Contributed By Schumann Law LLC
To establish parentage, either the child must be deemed the child of a marriage, or if the parties are not married, parentage must be established by court order (eg, Order of Filiation) or an Acknowledgment of Parentage, prior to the court’s determination as to child support.
In New York proceedings to establish parentage, certain prenatal costs may be recovered, although child support will not be awarded until after birth.
A custodial parent, as well as a third-party guardian of a child under the age of 21 years, is entitled to seek child support from a non-custodial parent.
Ordinarily, at a minimum, one of the parties to the proceeding must reside in New York. If one party resides outside of New York, the Uniform Interstate Family Support Act (UIFSA) (New York Family Court Act §580) contains a long-arm jurisdiction provision that provides for personal jurisdiction bases other than residence, including the following (Family Court Act §580-201):
If there is no personal jurisdiction over the respondent, the custodial party must seek relief in the jurisdiction where the respondent is located.
Child support may be sought in the New York Supreme Court, a court of general jurisdiction which is empowered to hear divorce actions that include requests for child support, as well as separate child support proceedings, or the Family Court, a court of more limited jurisdiction under the Family Court Act, which may not hear divorce proceedings but may hear separate proceedings for child support.
To comply with due process, child support would not be awarded in the absence of court proceedings.
Child support in New York is effectively composed of two material components, set forth in the mirror statutes contained in the New York Domestic Relations Law §240 and the Family Court Act §413 (the “Child Support Standards Act”, or CSSA).

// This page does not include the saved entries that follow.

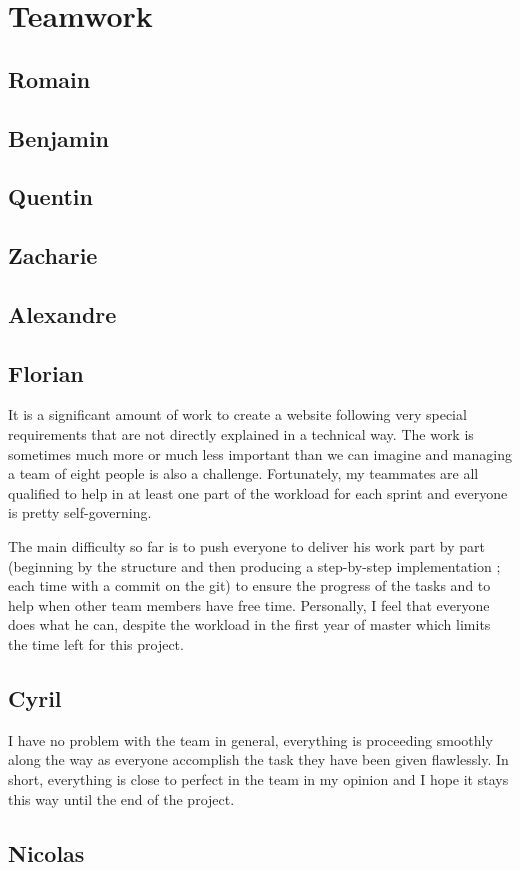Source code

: \section{Teamwork}

\subsection{Romain}
\subsection{Benjamin}
\subsection{Quentin}
\subsection{Zacharie}
\subsection{Alexandre}
\subsection{Florian}
It is a significant amount of work to create a website following very
special requirements that are not directly explained in a technical way.
The work is sometimes much more or much less important than we can imagine and
managing a team of eight people is also a challenge. Fortunately, my
teammates are all qualified to help in at least one part of the workload for
each sprint and everyone is pretty self-governing. \newline

The main difficulty so far is to push everyone to deliver his work part by
part (beginning by the structure and then producing a step-by-step
implementation ; each time with a commit on the git) to ensure the progress
of the tasks and to help when other team members have free time.
Personally, I feel that everyone does what he can, despite the workload in
the first year of master which limits the time left for this project.\newline

\subsection{Cyril}

I have no problem with the team in general, everything is proceeding
smoothly along the way as everyone accomplish the task they have been given
flawlessly. In short, everything is close to perfect in the team in my
opinion and I hope it stays this way until the end of the project.
\subsection{Nicolas}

Basic child support, which is the periodic payment for housing and other day-to-day expenses, is calculated pursuant to a formula. Currently, the non-custodial parent would pay a percentage (17% – 1 child, 25% – 2 children, 29% – 3 children, 31% – 4 children) of combined parental gross income, up to USD183,000, then pro-rated at that parent’s percentage share of total combined parental gross income.
If application of the formula would be unjust and inappropriate, child support is further adjusted in consideration of factors set forth in the CSSA. These factors include:
In addition to basic child support, the parents might each be directed to pay a percentage share, pro-rated to their share of the total combined parental gross income, for additional expenses (commonly referred to as “add-ons”) such as education expenses, extracurricular and enrichment expenses, childcare to allow the custodial parent to work, and unreimbursed health expenses.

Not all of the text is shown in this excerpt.